**WHAT THIS TASK INVOLVES:** In the entries below, find each line with the string "hedging" and copy it.

Content starts

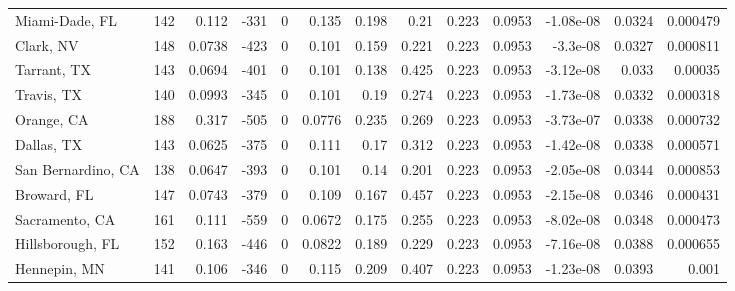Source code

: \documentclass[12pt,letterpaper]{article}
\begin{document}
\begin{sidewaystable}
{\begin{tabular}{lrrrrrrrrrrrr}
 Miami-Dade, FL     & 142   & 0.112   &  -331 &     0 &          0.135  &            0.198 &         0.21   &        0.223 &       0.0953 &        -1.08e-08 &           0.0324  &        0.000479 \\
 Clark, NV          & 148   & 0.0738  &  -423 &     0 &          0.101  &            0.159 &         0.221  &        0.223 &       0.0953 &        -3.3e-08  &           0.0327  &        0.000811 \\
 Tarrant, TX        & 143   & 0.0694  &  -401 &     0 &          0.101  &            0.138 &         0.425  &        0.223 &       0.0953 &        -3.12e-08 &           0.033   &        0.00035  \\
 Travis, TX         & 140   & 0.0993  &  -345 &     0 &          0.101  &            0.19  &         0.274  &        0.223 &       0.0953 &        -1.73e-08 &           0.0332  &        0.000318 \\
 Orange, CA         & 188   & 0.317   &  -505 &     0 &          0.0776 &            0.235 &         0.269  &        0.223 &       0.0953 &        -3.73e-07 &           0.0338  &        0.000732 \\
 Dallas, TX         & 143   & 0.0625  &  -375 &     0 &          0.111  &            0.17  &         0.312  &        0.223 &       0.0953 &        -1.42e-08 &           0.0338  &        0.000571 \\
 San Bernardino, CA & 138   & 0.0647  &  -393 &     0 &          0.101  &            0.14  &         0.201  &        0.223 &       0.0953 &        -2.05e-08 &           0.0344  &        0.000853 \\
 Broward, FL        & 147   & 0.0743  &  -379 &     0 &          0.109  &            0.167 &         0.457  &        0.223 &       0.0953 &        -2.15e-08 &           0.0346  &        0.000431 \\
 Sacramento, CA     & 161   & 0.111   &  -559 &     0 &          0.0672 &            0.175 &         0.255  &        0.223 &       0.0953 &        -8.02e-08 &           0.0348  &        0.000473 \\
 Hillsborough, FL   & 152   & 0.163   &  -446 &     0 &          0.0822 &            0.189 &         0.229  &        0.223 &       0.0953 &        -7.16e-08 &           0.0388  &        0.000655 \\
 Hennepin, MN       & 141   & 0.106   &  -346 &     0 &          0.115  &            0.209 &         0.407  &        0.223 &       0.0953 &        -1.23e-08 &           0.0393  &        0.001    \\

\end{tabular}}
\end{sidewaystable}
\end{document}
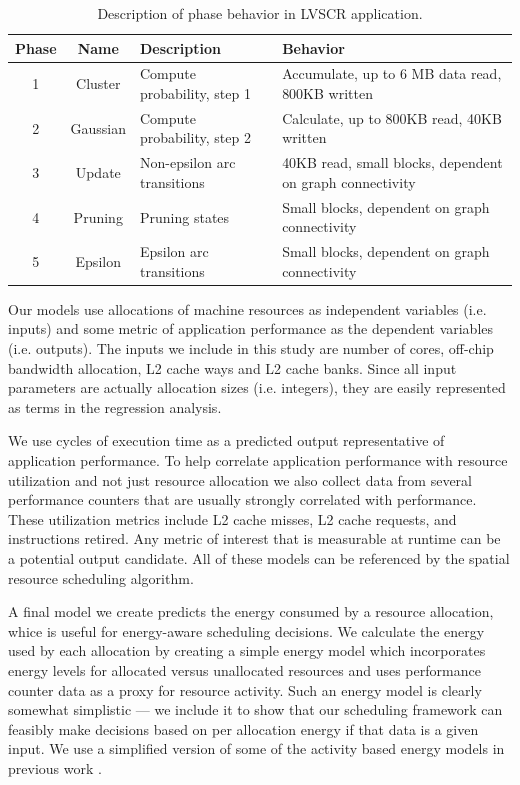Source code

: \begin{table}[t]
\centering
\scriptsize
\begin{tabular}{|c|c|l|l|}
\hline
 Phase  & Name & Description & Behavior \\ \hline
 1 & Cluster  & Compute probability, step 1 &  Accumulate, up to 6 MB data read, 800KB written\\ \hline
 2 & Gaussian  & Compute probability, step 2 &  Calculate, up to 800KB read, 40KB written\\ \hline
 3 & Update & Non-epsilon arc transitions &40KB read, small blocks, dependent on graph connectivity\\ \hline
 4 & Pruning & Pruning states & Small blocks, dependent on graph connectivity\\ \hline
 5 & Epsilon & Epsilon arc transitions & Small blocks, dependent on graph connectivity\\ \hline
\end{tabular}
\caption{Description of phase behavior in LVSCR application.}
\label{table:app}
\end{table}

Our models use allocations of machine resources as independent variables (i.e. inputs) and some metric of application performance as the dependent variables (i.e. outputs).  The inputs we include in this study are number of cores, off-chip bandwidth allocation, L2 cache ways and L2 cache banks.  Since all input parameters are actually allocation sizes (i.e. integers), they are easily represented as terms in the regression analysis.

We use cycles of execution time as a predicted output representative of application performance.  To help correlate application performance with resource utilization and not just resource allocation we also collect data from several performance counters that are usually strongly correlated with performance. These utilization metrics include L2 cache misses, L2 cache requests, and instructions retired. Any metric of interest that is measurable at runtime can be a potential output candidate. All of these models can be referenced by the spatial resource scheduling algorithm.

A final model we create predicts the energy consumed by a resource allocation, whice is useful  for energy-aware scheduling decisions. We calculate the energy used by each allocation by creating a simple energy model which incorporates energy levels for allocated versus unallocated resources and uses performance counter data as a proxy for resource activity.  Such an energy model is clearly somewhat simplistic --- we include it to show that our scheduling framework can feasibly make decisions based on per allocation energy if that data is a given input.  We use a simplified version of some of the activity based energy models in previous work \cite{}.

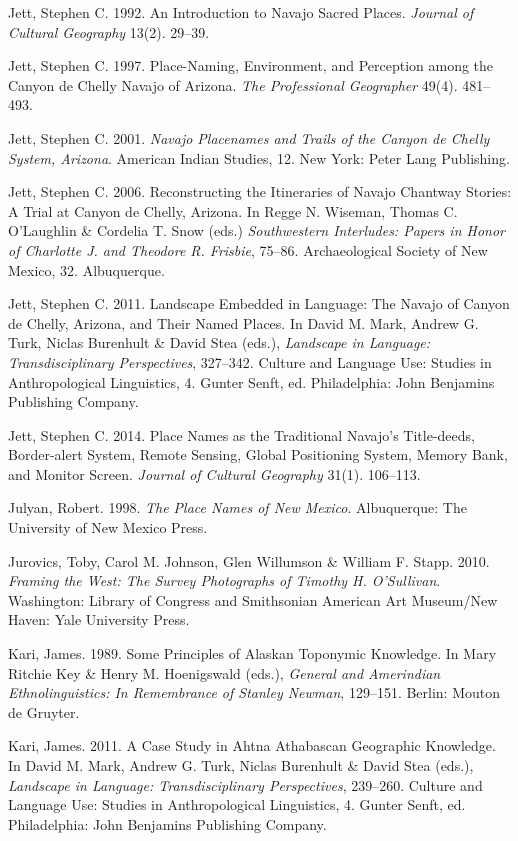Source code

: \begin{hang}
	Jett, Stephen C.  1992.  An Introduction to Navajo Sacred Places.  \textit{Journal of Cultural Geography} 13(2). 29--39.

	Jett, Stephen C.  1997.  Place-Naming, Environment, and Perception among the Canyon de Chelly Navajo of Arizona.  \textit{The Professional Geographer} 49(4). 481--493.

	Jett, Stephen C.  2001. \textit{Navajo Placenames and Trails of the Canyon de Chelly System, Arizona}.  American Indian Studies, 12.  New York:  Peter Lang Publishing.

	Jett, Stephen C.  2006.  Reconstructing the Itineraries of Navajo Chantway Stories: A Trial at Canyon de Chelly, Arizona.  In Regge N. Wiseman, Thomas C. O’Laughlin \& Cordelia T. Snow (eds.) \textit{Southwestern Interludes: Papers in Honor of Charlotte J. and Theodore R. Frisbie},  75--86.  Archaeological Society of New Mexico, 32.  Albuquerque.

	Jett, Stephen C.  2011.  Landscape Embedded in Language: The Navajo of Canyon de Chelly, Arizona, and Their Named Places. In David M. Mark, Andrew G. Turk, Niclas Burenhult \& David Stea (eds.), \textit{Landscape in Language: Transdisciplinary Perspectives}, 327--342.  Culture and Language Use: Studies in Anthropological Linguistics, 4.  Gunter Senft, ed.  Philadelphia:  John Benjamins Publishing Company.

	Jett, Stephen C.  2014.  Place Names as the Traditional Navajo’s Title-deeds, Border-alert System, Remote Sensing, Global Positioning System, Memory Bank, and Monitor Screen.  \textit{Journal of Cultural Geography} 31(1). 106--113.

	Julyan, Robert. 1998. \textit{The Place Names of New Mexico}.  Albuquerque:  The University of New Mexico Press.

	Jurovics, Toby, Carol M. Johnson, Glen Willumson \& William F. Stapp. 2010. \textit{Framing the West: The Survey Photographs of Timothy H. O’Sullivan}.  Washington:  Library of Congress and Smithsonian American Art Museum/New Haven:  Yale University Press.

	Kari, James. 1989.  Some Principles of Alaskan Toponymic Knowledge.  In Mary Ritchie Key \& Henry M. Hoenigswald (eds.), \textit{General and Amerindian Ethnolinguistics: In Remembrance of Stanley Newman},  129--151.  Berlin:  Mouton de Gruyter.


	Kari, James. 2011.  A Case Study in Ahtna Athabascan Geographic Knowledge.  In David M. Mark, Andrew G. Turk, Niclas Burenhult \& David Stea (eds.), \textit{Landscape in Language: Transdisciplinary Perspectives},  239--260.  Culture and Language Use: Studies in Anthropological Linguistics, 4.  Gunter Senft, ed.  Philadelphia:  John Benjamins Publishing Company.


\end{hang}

Content ends
Content starts

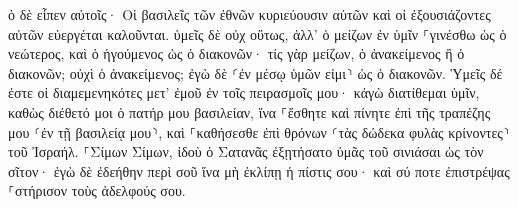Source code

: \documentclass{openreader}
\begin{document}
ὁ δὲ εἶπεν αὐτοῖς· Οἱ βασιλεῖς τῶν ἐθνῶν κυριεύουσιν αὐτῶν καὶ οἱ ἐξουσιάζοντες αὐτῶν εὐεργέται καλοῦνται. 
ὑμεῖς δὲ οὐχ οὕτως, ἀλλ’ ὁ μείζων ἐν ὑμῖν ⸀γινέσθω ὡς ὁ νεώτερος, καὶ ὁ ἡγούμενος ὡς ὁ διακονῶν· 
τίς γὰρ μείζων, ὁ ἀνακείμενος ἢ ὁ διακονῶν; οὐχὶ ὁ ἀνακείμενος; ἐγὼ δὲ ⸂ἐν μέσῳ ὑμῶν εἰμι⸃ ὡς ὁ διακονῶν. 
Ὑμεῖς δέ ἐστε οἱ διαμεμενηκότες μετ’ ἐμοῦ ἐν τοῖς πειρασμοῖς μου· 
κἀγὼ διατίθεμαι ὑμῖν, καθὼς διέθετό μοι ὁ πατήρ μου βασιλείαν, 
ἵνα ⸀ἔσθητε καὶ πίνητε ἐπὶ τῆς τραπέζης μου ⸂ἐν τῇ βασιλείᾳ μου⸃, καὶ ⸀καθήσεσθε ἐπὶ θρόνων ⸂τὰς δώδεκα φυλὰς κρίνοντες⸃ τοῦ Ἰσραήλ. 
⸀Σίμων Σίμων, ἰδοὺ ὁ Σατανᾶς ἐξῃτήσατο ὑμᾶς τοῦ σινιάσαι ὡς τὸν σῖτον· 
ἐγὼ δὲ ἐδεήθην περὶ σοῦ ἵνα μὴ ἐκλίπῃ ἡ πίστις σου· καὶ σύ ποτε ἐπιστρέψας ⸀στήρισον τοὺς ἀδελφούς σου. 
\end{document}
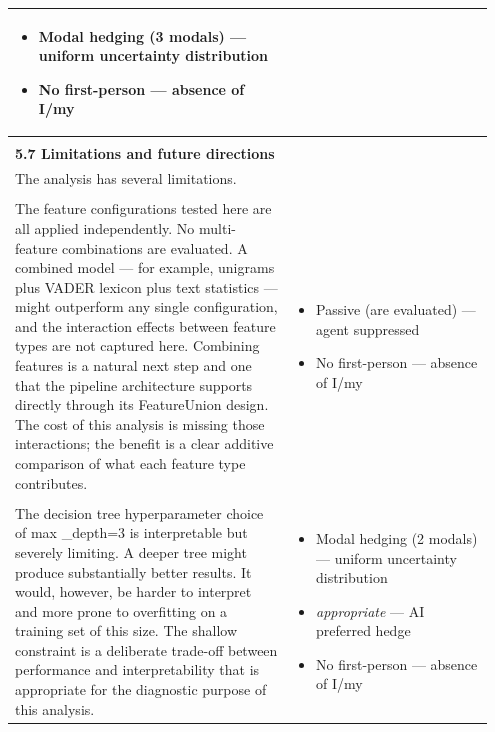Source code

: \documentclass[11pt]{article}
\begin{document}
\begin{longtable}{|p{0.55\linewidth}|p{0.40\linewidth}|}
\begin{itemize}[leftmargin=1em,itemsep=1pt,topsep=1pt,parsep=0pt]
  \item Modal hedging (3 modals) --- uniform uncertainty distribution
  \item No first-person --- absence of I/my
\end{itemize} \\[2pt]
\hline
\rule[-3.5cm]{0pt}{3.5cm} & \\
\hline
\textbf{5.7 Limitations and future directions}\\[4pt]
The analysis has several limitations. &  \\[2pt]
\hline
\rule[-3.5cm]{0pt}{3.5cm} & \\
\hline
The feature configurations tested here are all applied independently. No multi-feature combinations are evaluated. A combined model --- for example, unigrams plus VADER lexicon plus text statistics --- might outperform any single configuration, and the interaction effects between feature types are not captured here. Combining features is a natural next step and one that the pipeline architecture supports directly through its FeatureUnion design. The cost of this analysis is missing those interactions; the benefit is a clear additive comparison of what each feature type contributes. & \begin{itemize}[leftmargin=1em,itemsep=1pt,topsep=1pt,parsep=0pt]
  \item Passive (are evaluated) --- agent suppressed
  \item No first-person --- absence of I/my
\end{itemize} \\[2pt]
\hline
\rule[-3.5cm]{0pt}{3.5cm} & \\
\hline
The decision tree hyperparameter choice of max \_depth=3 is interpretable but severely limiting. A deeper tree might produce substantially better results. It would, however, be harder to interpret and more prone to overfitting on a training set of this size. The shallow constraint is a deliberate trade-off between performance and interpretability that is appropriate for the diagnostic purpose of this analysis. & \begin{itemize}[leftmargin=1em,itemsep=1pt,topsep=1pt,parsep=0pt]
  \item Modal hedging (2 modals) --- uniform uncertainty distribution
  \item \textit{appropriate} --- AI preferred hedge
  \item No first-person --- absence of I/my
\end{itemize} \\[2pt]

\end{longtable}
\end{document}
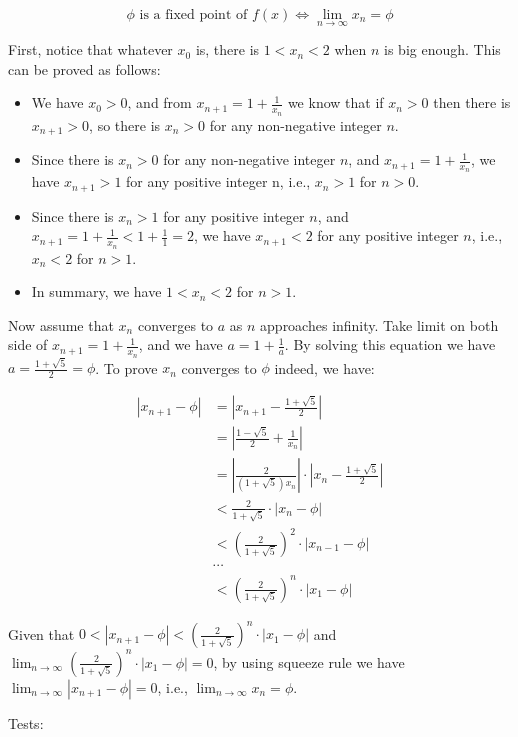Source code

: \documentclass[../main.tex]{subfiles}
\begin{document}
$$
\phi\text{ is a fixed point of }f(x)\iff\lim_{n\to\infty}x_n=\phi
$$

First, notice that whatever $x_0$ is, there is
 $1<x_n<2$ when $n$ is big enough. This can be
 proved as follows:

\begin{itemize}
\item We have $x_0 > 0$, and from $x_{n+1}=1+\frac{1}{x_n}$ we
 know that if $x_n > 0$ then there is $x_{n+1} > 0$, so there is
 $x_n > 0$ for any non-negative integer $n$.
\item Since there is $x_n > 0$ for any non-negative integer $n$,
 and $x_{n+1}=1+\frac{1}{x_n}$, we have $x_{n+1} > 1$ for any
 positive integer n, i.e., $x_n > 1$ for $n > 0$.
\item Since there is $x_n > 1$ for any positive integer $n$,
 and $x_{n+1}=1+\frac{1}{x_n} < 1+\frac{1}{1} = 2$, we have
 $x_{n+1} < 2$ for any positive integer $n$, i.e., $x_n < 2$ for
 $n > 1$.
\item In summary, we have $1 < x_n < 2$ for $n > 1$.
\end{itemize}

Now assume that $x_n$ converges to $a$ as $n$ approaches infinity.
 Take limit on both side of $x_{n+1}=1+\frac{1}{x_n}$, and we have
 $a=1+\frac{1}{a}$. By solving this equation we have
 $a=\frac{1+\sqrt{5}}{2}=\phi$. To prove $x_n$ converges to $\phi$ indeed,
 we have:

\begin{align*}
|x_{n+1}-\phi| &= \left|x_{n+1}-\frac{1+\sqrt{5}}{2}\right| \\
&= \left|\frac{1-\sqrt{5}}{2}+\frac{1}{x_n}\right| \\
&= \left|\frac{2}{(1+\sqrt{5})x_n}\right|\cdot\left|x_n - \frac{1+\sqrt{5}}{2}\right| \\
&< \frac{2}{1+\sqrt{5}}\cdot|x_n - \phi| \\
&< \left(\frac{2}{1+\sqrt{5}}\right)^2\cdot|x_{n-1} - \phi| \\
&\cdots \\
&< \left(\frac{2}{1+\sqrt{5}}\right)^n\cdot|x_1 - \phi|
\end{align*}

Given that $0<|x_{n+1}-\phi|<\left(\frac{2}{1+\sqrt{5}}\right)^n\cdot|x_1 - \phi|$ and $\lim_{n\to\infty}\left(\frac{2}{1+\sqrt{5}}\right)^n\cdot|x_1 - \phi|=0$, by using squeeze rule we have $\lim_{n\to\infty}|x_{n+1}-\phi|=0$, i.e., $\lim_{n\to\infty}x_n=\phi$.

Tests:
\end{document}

Content ends

**ANSWER SECTION:**
  \item Modal hedging (3 modals) --- uniform uncertainty distribution
  \item Modal hedging (2 modals) --- uniform uncertainty distribution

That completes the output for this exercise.